= Biodata =

Bio data

Biodata is the shortened form for biographical data.

The term has two usages: In South Asia, the term carries the same meaning as a résumé or curriculum vitae (CV), for the purposes of jobs, grants, and marriage. While in industrial and organizational psychology, it is used as a predictor for future behaviours; in this sense, biodata is "factual kinds of questions about life and work experiences, as well as items involving opinions, values, beliefs, and attitudes that reflect a historical perspective."

== In South Asia ==
In South Asia (India, Pakistan, Afghanistan, Bangladesh and Nepal), a biodata (a shortened form of biographical data) is essentially a résumé or curriculum vitae (CV), for the purposes of jobs, grants, and marriage. The purpose is similar to that of a résumé—to choose certain individuals from the pool of prospective candidates. The biodata generally contains the same type of information as a résumé (i.e. objective, work history, salary information, educational background, as well as personal details with respect to religion and nationality), but may also include physical attributes, such as height, weight, hair/eye colour, and a photograph.

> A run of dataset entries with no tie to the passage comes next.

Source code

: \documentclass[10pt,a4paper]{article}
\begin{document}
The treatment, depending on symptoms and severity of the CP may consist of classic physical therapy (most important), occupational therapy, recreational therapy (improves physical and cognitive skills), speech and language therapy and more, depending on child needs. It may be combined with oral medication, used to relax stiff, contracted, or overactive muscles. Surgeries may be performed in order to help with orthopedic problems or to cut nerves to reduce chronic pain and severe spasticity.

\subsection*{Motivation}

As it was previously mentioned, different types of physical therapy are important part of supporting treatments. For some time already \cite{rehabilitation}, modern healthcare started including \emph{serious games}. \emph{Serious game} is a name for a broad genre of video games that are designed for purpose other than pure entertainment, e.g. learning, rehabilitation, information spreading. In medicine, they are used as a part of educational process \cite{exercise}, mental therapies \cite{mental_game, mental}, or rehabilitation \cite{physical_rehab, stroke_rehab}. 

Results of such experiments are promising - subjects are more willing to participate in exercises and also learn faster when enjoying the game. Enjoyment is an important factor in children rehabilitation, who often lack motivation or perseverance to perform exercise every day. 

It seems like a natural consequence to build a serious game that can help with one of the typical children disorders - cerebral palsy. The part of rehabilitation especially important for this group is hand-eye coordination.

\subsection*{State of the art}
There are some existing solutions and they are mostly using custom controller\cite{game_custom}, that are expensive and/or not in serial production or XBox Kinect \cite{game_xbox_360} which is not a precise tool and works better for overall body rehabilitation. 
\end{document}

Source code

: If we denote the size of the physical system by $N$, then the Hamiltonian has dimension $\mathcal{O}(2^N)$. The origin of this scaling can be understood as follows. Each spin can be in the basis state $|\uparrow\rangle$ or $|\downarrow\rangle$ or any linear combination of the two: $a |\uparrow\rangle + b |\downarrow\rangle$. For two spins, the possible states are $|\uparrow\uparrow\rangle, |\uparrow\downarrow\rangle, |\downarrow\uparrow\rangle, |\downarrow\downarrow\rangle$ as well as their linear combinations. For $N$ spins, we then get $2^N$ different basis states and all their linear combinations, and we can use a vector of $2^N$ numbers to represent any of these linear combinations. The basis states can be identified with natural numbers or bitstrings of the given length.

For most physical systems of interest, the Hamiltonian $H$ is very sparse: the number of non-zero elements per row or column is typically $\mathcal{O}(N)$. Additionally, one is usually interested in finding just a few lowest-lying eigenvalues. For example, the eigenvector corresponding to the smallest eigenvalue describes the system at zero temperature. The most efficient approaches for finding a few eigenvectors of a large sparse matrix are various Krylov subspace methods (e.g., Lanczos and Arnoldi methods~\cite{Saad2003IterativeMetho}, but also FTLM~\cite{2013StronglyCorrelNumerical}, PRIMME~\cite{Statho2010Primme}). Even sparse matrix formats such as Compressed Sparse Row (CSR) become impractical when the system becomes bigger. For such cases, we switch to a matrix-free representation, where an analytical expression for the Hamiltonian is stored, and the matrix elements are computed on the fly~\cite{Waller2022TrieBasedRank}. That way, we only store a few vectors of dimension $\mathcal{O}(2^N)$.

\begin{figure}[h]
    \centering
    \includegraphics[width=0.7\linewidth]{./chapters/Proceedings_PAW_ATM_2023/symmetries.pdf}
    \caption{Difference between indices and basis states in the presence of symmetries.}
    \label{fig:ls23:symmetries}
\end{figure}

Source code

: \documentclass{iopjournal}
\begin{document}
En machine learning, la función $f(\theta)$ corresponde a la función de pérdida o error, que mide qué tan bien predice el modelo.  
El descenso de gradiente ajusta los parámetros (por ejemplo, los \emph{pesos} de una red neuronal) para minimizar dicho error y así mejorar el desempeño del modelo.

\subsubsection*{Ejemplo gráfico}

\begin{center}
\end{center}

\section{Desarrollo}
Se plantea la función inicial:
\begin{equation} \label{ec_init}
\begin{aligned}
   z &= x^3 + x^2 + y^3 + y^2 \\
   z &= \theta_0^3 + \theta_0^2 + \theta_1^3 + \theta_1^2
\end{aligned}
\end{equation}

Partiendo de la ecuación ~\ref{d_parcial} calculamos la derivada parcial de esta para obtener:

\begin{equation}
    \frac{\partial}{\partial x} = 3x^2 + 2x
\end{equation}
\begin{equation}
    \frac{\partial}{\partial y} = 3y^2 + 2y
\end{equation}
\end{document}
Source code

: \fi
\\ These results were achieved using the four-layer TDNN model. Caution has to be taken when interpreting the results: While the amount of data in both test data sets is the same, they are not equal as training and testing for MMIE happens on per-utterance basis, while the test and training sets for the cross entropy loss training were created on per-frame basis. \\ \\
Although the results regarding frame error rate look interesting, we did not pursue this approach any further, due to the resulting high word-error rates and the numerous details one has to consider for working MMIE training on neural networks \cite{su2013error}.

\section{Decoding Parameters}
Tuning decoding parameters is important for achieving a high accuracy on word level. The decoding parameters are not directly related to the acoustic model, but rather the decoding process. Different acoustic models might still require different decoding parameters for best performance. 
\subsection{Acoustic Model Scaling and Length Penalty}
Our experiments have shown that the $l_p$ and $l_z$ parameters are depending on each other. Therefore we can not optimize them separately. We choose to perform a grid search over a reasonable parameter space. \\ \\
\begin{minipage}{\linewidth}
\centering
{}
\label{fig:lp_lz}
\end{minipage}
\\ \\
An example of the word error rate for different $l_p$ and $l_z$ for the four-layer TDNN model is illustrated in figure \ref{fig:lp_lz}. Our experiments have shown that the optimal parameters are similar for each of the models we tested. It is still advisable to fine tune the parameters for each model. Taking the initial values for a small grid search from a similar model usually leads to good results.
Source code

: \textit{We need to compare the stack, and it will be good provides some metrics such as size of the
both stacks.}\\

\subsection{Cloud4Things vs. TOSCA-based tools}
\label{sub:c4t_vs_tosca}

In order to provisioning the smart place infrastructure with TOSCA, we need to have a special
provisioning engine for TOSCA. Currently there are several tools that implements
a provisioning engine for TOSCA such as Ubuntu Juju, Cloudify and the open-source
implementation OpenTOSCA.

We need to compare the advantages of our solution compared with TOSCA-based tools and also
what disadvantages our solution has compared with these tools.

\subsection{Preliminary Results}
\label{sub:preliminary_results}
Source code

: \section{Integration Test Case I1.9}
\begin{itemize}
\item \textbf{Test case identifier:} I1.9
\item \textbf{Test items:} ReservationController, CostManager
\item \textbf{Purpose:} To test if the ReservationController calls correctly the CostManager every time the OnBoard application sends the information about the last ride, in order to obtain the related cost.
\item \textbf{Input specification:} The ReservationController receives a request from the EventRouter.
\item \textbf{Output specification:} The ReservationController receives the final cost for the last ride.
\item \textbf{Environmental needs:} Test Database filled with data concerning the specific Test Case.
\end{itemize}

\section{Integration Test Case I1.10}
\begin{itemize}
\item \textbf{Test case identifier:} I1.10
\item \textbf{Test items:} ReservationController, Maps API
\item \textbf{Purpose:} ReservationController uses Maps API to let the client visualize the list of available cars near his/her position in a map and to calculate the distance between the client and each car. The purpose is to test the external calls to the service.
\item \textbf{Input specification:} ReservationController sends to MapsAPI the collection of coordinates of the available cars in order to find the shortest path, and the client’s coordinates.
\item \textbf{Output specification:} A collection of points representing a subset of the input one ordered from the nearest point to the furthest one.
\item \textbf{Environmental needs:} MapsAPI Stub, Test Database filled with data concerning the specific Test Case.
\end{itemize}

== Industrial and organizational psychology ==
With respect to industrial and organizational psychology, since the respondent replies to questions about themselves, there are elements of both biography and autobiography. The basis of biodata's predictive abilities is the axiom that past behaviour is the best predictor of future behaviour. Biographical information is not expected to predict all future behaviours but it is useful in personal selection in that it can give an indication of probable future behaviours based on an individual's prior learning history. Biodata instruments (also called Biographical Information Blanks) have an advantage over personality and interest inventories in that they can capture directly the past behaviour of a person, probably the best predictor of his or her future actions. These measures deal with facts about the person's life, not introspections and subjective judgements.

Over the years, personnel selection has relied on standardized psychological tests. The five major categories for these tests are intellectual abilities, spatial and mechanical abilities, perceptual accuracy, motor abilities and personality tests. The mean correlation coefficient for a standardized test of g (intellectual ability) and job performance is 0.51. A review of 58 studies on biodata found coefficients that ranged from 0.32 to 0.46 with a mean validity of 0.35 The mean validity of interviews was found to be 0.19. research has indicated a validity coefficient of 0.29 for unstructured interviews and 0.31 for structured interviews but interview results can be affected by interviewer biases and have been challenged in a number of different court cases.

Biodata has been shown to be a valid and reliable means to predict future performance based on an applicant's past performance. A well-constructed biodata instrument is legally defendable and unlike the interview, is not susceptible to error due to rater biases or the halo effect. It has proven its worth in personnel selection as a cost-effective tool.